> [WHAT IS REQUIRED] Write out each record below exactly, but not the pictures.

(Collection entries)

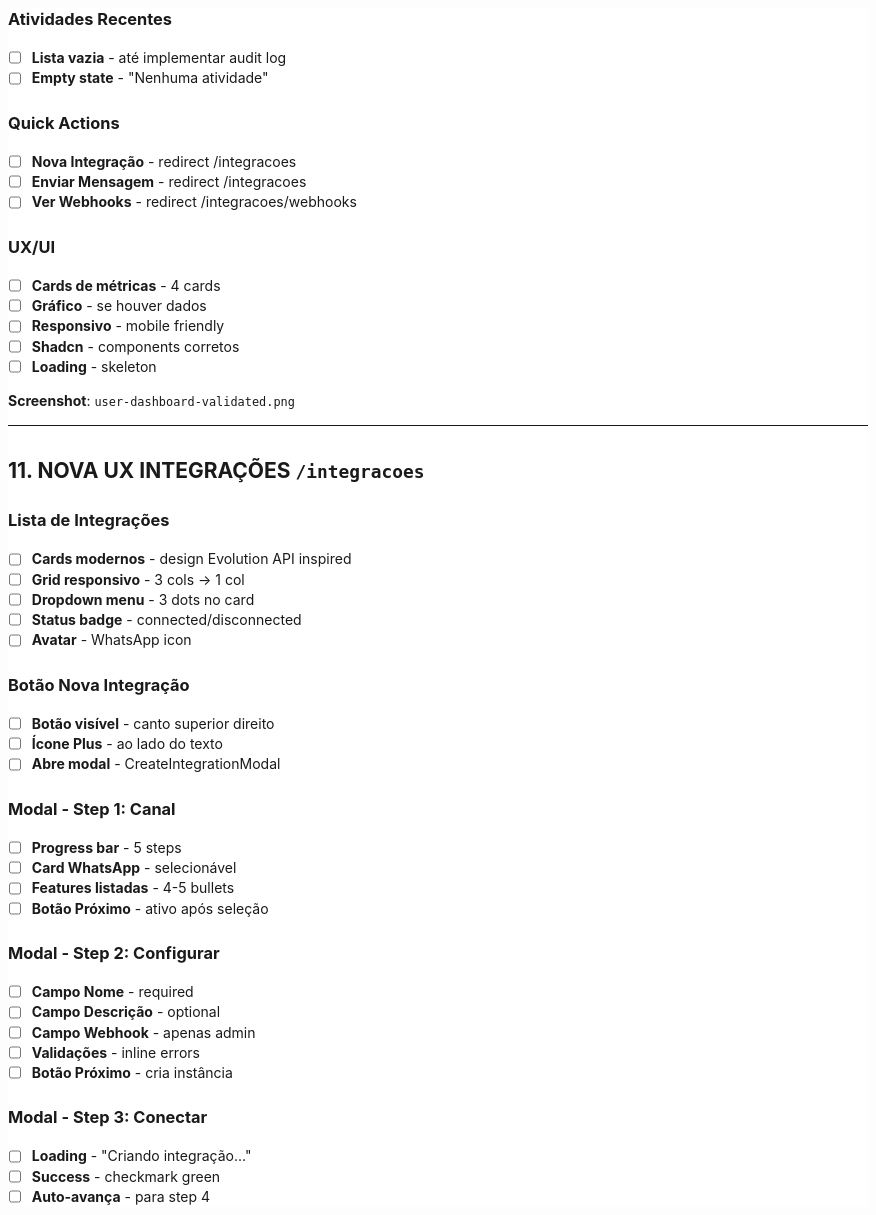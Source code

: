 ### Atividades Recentes
- [ ] **Lista vazia** - até implementar audit log
- [ ] **Empty state** - "Nenhuma atividade"

### Quick Actions
- [ ] **Nova Integração** - redirect /integracoes
- [ ] **Enviar Mensagem** - redirect /integracoes
- [ ] **Ver Webhooks** - redirect /integracoes/webhooks

### UX/UI
- [ ] **Cards de métricas** - 4 cards
- [ ] **Gráfico** - se houver dados
- [ ] **Responsivo** - mobile friendly
- [ ] **Shadcn** - components corretos
- [ ] **Loading** - skeleton

**Screenshot**: `user-dashboard-validated.png`

---

## 11. NOVA UX INTEGRAÇÕES `/integracoes`

### Lista de Integrações
- [ ] **Cards modernos** - design Evolution API inspired
- [ ] **Grid responsivo** - 3 cols → 1 col
- [ ] **Dropdown menu** - 3 dots no card
- [ ] **Status badge** - connected/disconnected
- [ ] **Avatar** - WhatsApp icon

### Botão Nova Integração
- [ ] **Botão visível** - canto superior direito
- [ ] **Ícone Plus** - ao lado do texto
- [ ] **Abre modal** - CreateIntegrationModal

### Modal - Step 1: Canal
- [ ] **Progress bar** - 5 steps
- [ ] **Card WhatsApp** - selecionável
- [ ] **Features listadas** - 4-5 bullets
- [ ] **Botão Próximo** - ativo após seleção

### Modal - Step 2: Configurar
- [ ] **Campo Nome** - required
- [ ] **Campo Descrição** - optional
- [ ] **Campo Webhook** - apenas admin
- [ ] **Validações** - inline errors
- [ ] **Botão Próximo** - cria instância

### Modal - Step 3: Conectar
- [ ] **Loading** - "Criando integração..."
- [ ] **Success** - checkmark green
- [ ] **Auto-avança** - para step 4
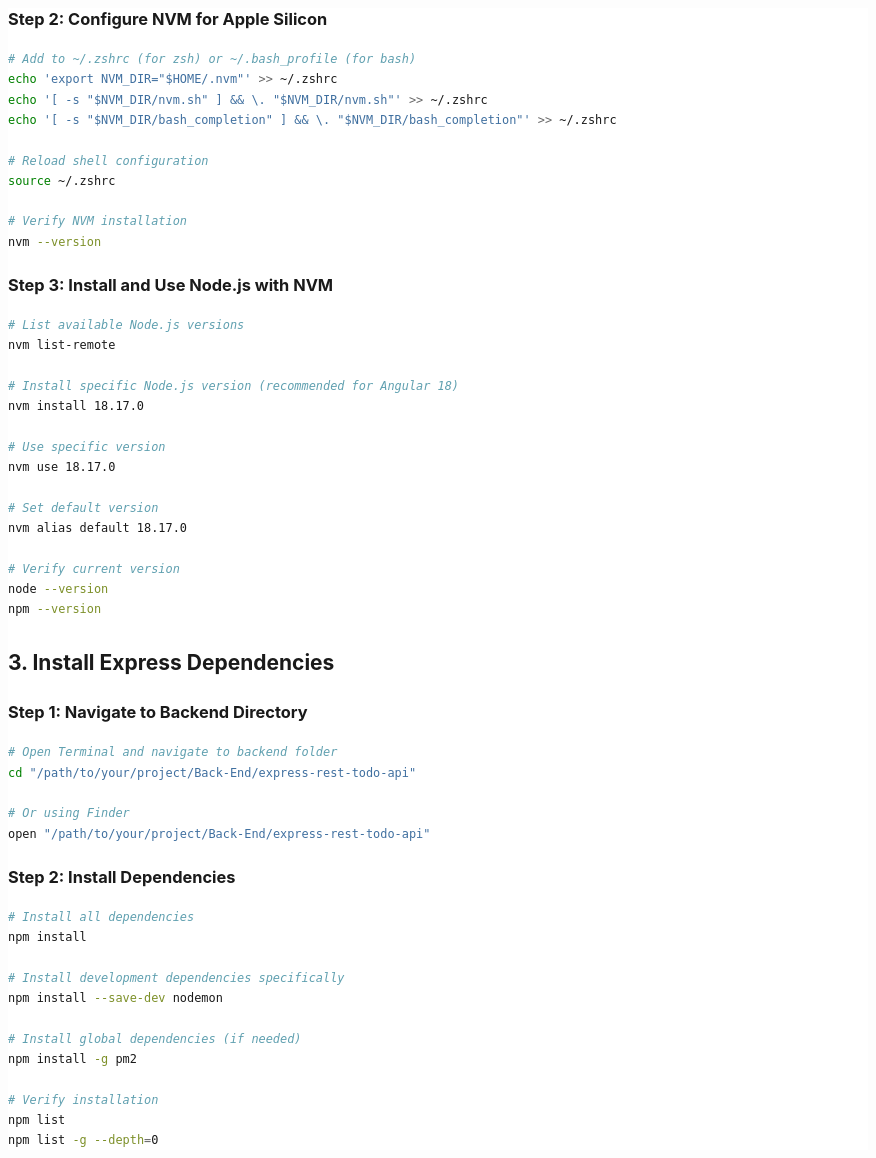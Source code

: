 ### Step 2: Configure NVM for Apple Silicon
```bash
# Add to ~/.zshrc (for zsh) or ~/.bash_profile (for bash)
echo 'export NVM_DIR="$HOME/.nvm"' >> ~/.zshrc
echo '[ -s "$NVM_DIR/nvm.sh" ] && \. "$NVM_DIR/nvm.sh"' >> ~/.zshrc
echo '[ -s "$NVM_DIR/bash_completion" ] && \. "$NVM_DIR/bash_completion"' >> ~/.zshrc

# Reload shell configuration
source ~/.zshrc

# Verify NVM installation
nvm --version
```

### Step 3: Install and Use Node.js with NVM
```bash
# List available Node.js versions
nvm list-remote

# Install specific Node.js version (recommended for Angular 18)
nvm install 18.17.0

# Use specific version
nvm use 18.17.0

# Set default version
nvm alias default 18.17.0

# Verify current version
node --version
npm --version
```

## 3. Install Express Dependencies

### Step 1: Navigate to Backend Directory
```bash
# Open Terminal and navigate to backend folder
cd "/path/to/your/project/Back-End/express-rest-todo-api"

# Or using Finder
open "/path/to/your/project/Back-End/express-rest-todo-api"
```

### Step 2: Install Dependencies
```bash
# Install all dependencies
npm install

# Install development dependencies specifically
npm install --save-dev nodemon

# Install global dependencies (if needed)
npm install -g pm2

# Verify installation
npm list
npm list -g --depth=0
```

> [ANSWER TO THIS PROBLEM]
Source code

: ### Atividades Recentes
- [ ] **Lista vazia** - até implementar audit log
- [ ] **Empty state** - "Nenhuma atividade"

### Quick Actions
- [ ] **Nova Integração** - redirect /integracoes
- [ ] **Enviar Mensagem** - redirect /integracoes
- [ ] **Ver Webhooks** - redirect /integracoes/webhooks

### UX/UI
- [ ] **Cards de métricas** - 4 cards
- [ ] **Gráfico** - se houver dados
- [ ] **Responsivo** - mobile friendly
- [ ] **Shadcn** - components corretos
- [ ] **Loading** - skeleton

**Screenshot**: `user-dashboard-validated.png`

---

## 11. NOVA UX INTEGRAÇÕES `/integracoes`

### Lista de Integrações
- [ ] **Cards modernos** - design Evolution API inspired
- [ ] **Grid responsivo** - 3 cols → 1 col
- [ ] **Dropdown menu** - 3 dots no card
- [ ] **Status badge** - connected/disconnected
- [ ] **Avatar** - WhatsApp icon

### Botão Nova Integração
- [ ] **Botão visível** - canto superior direito
- [ ] **Ícone Plus** - ao lado do texto
- [ ] **Abre modal** - CreateIntegrationModal

### Modal - Step 1: Canal
- [ ] **Progress bar** - 5 steps
- [ ] **Card WhatsApp** - selecionável
- [ ] **Features listadas** - 4-5 bullets
- [ ] **Botão Próximo** - ativo após seleção

### Modal - Step 2: Configurar
- [ ] **Campo Nome** - required
- [ ] **Campo Descrição** - optional
- [ ] **Campo Webhook** - apenas admin
- [ ] **Validações** - inline errors
- [ ] **Botão Próximo** - cria instância

### Modal - Step 3: Conectar
- [ ] **Loading** - "Criando integração..."
- [ ] **Success** - checkmark green
- [ ] **Auto-avança** - para step 4
Source code

: ### Step 2: Configure NVM for Apple Silicon
```bash
# Add to ~/.zshrc (for zsh) or ~/.bash_profile (for bash)
echo 'export NVM_DIR="$HOME/.nvm"' >> ~/.zshrc
echo '[ -s "$NVM_DIR/nvm.sh" ] && \. "$NVM_DIR/nvm.sh"' >> ~/.zshrc
echo '[ -s "$NVM_DIR/bash_completion" ] && \. "$NVM_DIR/bash_completion"' >> ~/.zshrc

# Reload shell configuration
source ~/.zshrc

# Verify NVM installation
nvm --version
```

### Step 3: Install and Use Node.js with NVM
```bash
# List available Node.js versions
nvm list-remote

# Install specific Node.js version (recommended for Angular 18)
nvm install 18.17.0

# Use specific version
nvm use 18.17.0

# Set default version
nvm alias default 18.17.0

# Verify current version
node --version
npm --version
```

## 3. Install Express Dependencies

### Step 1: Navigate to Backend Directory
```bash
# Open Terminal and navigate to backend folder
cd "/path/to/your/project/Back-End/express-rest-todo-api"

# Or using Finder
open "/path/to/your/project/Back-End/express-rest-todo-api"
```

### Step 2: Install Dependencies
```bash
# Install all dependencies
npm install

# Install development dependencies specifically
npm install --save-dev nodemon

# Install global dependencies (if needed)
npm install -g pm2

# Verify installation
npm list
npm list -g --depth=0
```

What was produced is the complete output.